History of Islamic Philosophy in the Middle Ages

Over the course of several hundred years after the birth of Islam, Muslims dominated many of the great centers of thought in the ancient world. If their political authority was used to destroy the old focal points of thought, Muslims would undoubtedly have been significantly successful.

However, they preferred to exploit the intellectual wealth of ancient civilizations, and Islamic military conquests were followed by an enthusiastic intellectual effort to absorb the wisdom accumulations of the old world. Islamic thinkers, in particular, attempted to introduce the major philosophy classics of the ancient Greek civilization into Arabic. This process, which generally developed under the auspices of the great politicians, resulted in the adoption of an original and rooted place in Islamic thought by the concepts and methods of philosophy. Through this translation movement, Islamic thinkers who met the impressive views of the great Greek philosophers such as Plato and Aristotle soon found themselves in tough debates on the nature of the relationship between religion and philosophy. This discussion also believes in reason,

Islamic thinkers were facing roughly the same intellectual problems with their Christian counterparts in the West. Islamic thinkers, just like the Christian thinkers, felt the necessity to justify God’s existence, oneness, and creative activity by reasoning. In addition, God’s relationship with the universe, the situation of the human will against the Divine will, how the evils on earth can be connected with the absolute good of God, what the fate of the human soul will be after the death, how the resurrection of the universe, what the truth of the world, what the truth of the world in a great extent. they discussed with intellectual competence and tried to solve these problems in a way that would convince every human mind that worked correctly.

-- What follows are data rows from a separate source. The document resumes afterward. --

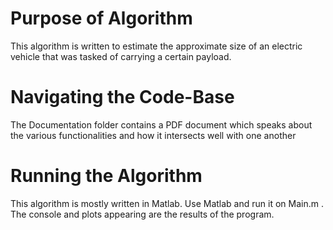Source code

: # Purpose of Algorithm

This algorithm is written to estimate the approximate size of an electric vehicle that was tasked of carrying a certain payload.

# Navigating the Code-Base

The Documentation folder contains a PDF document which speaks about the various functionalities and how it intersects well with one another

# Running the Algorithm

This algorithm is mostly written in Matlab. Use Matlab and run it on Main.m . The console and plots appearing are the results of the program.

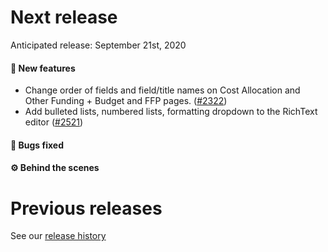 # Next release

Anticipated release: September 21st, 2020

#### 🚀 New features

- Change order of fields and field/title names on Cost Allocation and Other Funding + Budget and FFP pages. ([#2322])
- Add bulleted lists, numbered lists, formatting dropdown to the RichText editor ([#2521])

#### 🐛 Bugs fixed


#### ⚙️ Behind the scenes


# Previous releases

See our [release history](https://github.com/CMSgov/eAPD/releases)

[#2322]: https://github.com/CMSgov/eAPD/issues/2322
[#2521]: https://github.com/CMSgov/eAPD/issues/2521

Through these fruitful intellectual efforts, the Islamic world has raised many great thinkers such as Kindi, Razi, Ibn Sina, Farabi, Ibn Khaldun, Ghazali, Ibn Rushd, who profoundly influenced Western thought in a short period of time (9th-12th centuries) in terms of human history. He has produced many important works in almost every field of science, some of which are among the first and pioneering examples of his kind. In this way, Arabic became the lingua franc of the period (a common language for people who speak different languages), and it became so important to tell an important thirteenth century thinker like Roger Bacon that he could not deal effectively with science and philosophy. For all these reasons, the two-to-three-hundred-year period should be regarded as one of the rare golden ages of human history.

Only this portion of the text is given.